▸ **DATA EXCERPTS**
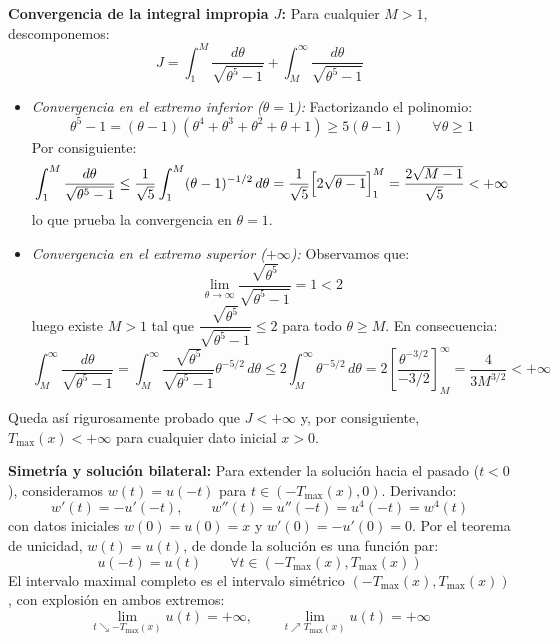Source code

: {    \textbf{Convergencia de la integral impropia $J$:} Para cualquier $M > 1$, descomponemos:
    \[
        J = \int_1^M \frac{d\theta}{\sqrt{\theta^5 - 1}} + \int_M^\infty \frac{d\theta}{\sqrt{\theta^5 - 1}}
    \]
    \begin{itemize}
        \item \textit{Convergencia en el extremo inferior ($\theta = 1$):} Factorizando el polinomio:
        \[
            \theta^5 - 1 = (\theta - 1)(\theta^4 + \theta^3 + \theta^2 + \theta + 1) \geq 5(\theta - 1) \qquad \forall \theta \geq 1
        \]
        Por consiguiente:
        \[
            \int_1^M \frac{d\theta}{\sqrt{\theta^5 - 1}} \leq \frac{1}{\sqrt{5}} \int_1^M (\theta - 1)^{-1/2}\, d\theta = \frac{1}{\sqrt{5}} \Bigl[ 2\sqrt{\theta - 1} \Bigr]_1^M = \frac{2\sqrt{M - 1}}{\sqrt{5}} < +\infty
        \]
        lo que prueba la convergencia en $\theta = 1$.
        \item \textit{Convergencia en el extremo superior ($+\infty$):} Observamos que:
        \[
            \lim_{\theta \to \infty} \frac{\sqrt{\theta^5}}{\sqrt{\theta^5 - 1}} = 1 < 2
        \]
        luego existe $M > 1$ tal que $\dfrac{\sqrt{\theta^5}}{\sqrt{\theta^5 - 1}} \leq 2$ para todo $\theta \geq M$. En consecuencia:
        \[
            \int_M^\infty \frac{d\theta}{\sqrt{\theta^5 - 1}} = \int_M^\infty \frac{\sqrt{\theta^5}}{\sqrt{\theta^5 - 1}} \theta^{-5/2}\, d\theta \leq 2 \int_M^\infty \theta^{-5/2}\, d\theta = 2 \left[ \frac{\theta^{-3/2}}{-3/2} \right]_M^\infty = \frac{4}{3 M^{3/2}} < +\infty
        \]
    \end{itemize}
    Queda así rigurosamente probado que $J < +\infty$ y, por consiguiente, $T_{\max}(x) < +\infty$ para cualquier dato inicial $x > 0$.

    \medskip

    \textbf{Simetría y solución bilateral:} Para extender la solución hacia el pasado ($t < 0$), consideramos $w(t) = u(-t)$ para $t \in (-T_{\max}(x), 0)$. Derivando:
    \[
        w'(t) = -u'(-t), \qquad w''(t) = u''(-t) = u^4(-t) = w^4(t)
    \]
    con datos iniciales $w(0) = u(0) = x$ y $w'(0) = -u'(0) = 0$. Por el teorema de unicidad, $w(t) = u(t)$, de donde la solución es una función par:
    \[
        u(-t) = u(t) \qquad \forall t \in (-T_{\max}(x), T_{\max}(x))
    \]
    El intervalo maximal completo es el intervalo simétrico $(-T_{\max}(x), T_{\max}(x))$, con explosión en ambos extremos:
    \[
        \lim_{t \searrow -T_{\max}(x)} u(t) = +\infty, \qquad \lim_{t \nearrow T_{\max}(x)} u(t) = +\infty
    \]
    \medskip

}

▸ **TASK TO COMPLETE**
The required result is the entries above, printed exactly from the first line through the line with "el extremo inferior", pictures excluded.

▸ **OUTPUT FOR THIS TASK**
Source code

: {    \textbf{Convergencia de la integral impropia $J$:} Para cualquier $M > 1$, descomponemos:
    \[
        J = \int_1^M \frac{d\theta}{\sqrt{\theta^5 - 1}} + \int_M^\infty \frac{d\theta}{\sqrt{\theta^5 - 1}}
    \]
    \begin{itemize}
        \item \textit{Convergencia en el extremo inferior ($\theta = 1$):} Factorizando el polinomio:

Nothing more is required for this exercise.